--- RECORDS SUPPLIED ---
--*--

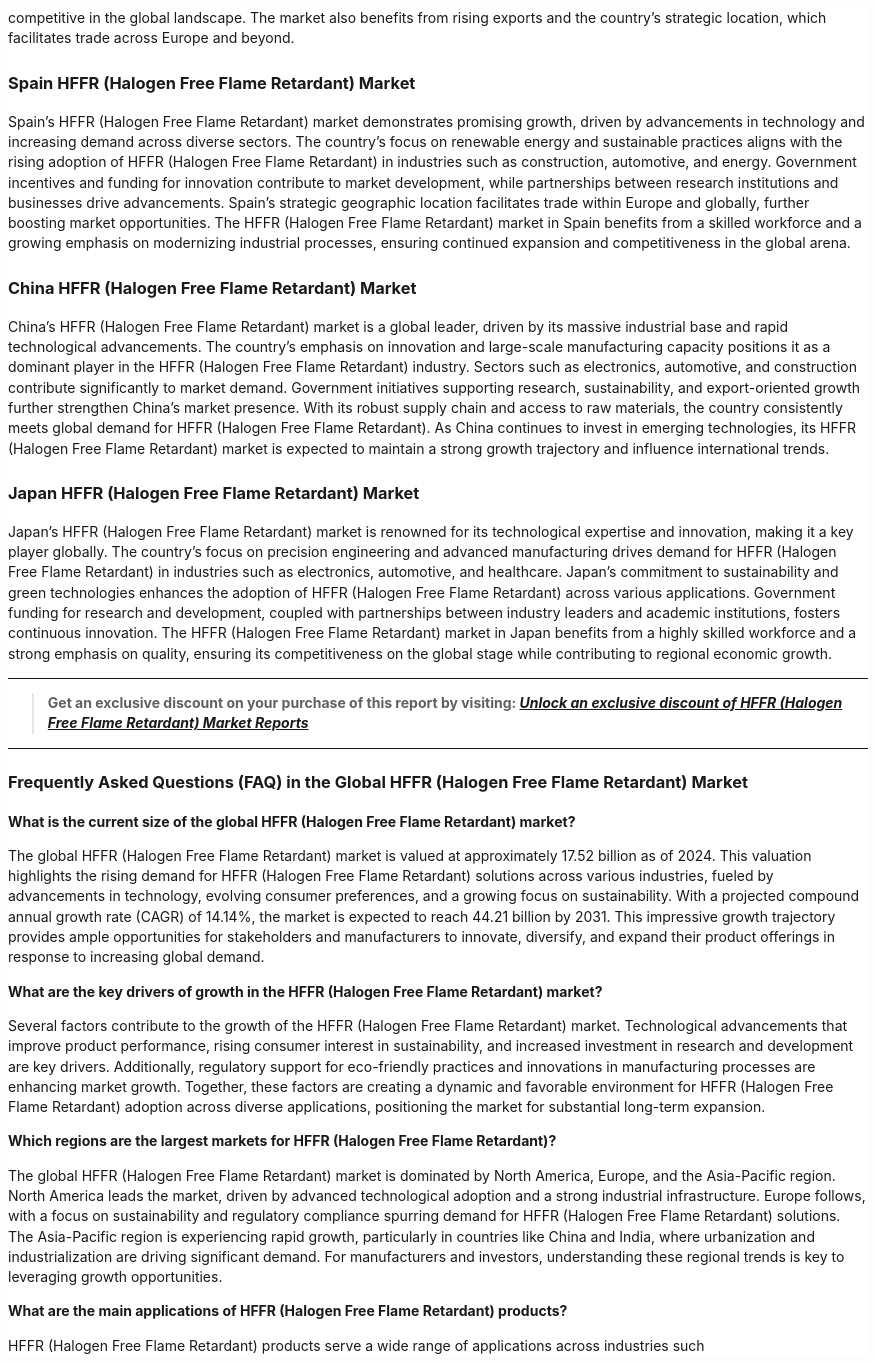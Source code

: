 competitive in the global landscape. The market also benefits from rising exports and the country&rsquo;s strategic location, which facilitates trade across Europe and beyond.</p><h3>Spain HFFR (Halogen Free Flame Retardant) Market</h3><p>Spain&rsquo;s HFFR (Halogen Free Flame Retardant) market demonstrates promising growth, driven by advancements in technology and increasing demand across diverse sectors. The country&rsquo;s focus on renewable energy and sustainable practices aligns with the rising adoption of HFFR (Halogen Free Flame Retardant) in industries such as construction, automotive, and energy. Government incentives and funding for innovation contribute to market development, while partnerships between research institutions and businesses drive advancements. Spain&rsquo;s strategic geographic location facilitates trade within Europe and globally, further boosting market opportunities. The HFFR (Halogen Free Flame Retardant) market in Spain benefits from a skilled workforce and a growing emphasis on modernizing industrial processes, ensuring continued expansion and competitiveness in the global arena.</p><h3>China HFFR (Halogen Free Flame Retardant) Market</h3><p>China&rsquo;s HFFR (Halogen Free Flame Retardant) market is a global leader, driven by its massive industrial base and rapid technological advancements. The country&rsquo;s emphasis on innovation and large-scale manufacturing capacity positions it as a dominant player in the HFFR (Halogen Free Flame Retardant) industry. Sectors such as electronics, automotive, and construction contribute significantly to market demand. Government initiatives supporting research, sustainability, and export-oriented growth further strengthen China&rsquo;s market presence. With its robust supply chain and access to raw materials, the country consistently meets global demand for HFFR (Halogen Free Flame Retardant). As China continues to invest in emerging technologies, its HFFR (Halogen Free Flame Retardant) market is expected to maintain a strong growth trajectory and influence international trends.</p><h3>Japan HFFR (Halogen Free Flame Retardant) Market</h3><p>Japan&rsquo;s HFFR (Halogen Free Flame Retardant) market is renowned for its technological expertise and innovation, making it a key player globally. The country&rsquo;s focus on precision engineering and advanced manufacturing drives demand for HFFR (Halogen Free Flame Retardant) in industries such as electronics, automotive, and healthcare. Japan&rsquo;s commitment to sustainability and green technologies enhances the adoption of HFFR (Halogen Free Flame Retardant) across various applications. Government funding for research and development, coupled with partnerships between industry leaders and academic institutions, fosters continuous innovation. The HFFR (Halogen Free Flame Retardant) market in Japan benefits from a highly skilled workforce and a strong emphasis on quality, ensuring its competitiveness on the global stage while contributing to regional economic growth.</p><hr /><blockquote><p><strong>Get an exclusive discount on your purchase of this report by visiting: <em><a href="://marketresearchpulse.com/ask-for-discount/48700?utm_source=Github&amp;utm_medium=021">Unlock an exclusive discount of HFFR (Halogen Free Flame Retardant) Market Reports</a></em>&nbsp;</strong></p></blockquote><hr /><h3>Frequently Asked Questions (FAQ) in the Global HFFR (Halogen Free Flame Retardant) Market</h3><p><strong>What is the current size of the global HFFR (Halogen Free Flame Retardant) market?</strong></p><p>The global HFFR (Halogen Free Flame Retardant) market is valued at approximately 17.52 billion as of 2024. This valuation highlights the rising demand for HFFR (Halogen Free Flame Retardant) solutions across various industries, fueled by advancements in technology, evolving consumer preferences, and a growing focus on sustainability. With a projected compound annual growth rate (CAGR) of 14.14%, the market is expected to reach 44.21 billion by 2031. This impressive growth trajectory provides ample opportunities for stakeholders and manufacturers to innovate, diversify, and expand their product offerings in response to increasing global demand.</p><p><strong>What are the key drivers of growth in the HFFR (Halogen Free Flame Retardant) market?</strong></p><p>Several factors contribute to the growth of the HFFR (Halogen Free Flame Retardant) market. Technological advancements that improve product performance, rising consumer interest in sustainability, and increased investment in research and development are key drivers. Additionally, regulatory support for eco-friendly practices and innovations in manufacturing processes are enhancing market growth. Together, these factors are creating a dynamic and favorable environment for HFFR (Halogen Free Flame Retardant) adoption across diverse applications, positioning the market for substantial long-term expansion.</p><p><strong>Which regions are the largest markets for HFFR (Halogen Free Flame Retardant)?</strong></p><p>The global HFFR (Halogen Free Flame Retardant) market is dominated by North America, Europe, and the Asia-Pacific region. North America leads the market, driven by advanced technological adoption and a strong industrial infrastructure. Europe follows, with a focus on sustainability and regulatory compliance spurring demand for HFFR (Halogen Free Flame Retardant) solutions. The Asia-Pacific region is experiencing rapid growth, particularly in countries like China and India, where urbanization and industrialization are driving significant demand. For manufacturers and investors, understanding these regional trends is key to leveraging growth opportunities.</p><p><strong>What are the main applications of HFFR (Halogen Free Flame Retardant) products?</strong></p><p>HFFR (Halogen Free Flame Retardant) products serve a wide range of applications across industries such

--*--

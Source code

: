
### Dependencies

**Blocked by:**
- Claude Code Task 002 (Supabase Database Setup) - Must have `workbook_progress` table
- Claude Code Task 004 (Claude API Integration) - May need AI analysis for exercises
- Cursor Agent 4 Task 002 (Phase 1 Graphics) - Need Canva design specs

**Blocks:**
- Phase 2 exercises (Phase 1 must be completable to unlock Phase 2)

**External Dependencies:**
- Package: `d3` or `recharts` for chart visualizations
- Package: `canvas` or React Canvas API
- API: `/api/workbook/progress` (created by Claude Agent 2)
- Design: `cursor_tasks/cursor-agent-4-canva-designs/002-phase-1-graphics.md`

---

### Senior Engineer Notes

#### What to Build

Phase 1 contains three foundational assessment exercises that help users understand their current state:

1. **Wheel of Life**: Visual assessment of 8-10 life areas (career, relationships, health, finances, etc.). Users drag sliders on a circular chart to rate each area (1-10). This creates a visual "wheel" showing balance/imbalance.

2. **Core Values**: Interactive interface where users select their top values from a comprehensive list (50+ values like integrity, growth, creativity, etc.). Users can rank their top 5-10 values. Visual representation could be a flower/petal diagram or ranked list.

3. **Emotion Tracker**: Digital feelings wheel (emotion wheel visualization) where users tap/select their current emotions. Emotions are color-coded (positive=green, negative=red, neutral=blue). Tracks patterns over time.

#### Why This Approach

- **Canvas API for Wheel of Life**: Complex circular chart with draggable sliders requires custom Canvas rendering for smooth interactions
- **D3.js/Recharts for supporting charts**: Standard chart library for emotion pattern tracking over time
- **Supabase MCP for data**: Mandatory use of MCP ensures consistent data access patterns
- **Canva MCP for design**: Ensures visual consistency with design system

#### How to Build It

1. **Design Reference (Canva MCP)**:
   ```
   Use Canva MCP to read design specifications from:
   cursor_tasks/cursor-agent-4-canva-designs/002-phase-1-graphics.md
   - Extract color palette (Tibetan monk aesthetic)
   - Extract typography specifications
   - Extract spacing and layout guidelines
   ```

--*--

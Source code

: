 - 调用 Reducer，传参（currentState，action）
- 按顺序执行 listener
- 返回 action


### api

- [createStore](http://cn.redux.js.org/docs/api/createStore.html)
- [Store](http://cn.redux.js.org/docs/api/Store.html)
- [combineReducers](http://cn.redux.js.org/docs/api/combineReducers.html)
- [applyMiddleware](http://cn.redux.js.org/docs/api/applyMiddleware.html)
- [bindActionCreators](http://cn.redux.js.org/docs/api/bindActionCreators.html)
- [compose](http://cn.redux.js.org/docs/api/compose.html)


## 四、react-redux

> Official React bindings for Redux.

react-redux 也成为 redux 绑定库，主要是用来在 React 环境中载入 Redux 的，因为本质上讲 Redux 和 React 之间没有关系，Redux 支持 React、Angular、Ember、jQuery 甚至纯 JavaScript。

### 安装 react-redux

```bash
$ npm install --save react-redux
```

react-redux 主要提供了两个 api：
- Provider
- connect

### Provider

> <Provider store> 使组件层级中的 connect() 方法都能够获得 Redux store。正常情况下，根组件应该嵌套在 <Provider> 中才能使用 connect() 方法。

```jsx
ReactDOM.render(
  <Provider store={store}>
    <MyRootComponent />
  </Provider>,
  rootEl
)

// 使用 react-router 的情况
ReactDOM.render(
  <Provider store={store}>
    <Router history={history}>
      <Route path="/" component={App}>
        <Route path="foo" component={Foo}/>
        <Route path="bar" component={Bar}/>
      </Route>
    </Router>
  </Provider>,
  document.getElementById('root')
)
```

--*--

Within the material above, find the lines that contain the word "Life"; copy them.

1. **Wheel of Life**: Visual assessment of 8-10 life areas (career, relationships, health, finances, etc.). Users drag sliders on a circular chart to rate each area (1-10). This creates a visual "wheel" showing balance/imbalance.
- **Canvas API for Wheel of Life**: Complex circular chart with draggable sliders requires custom Canvas rendering for smooth interactions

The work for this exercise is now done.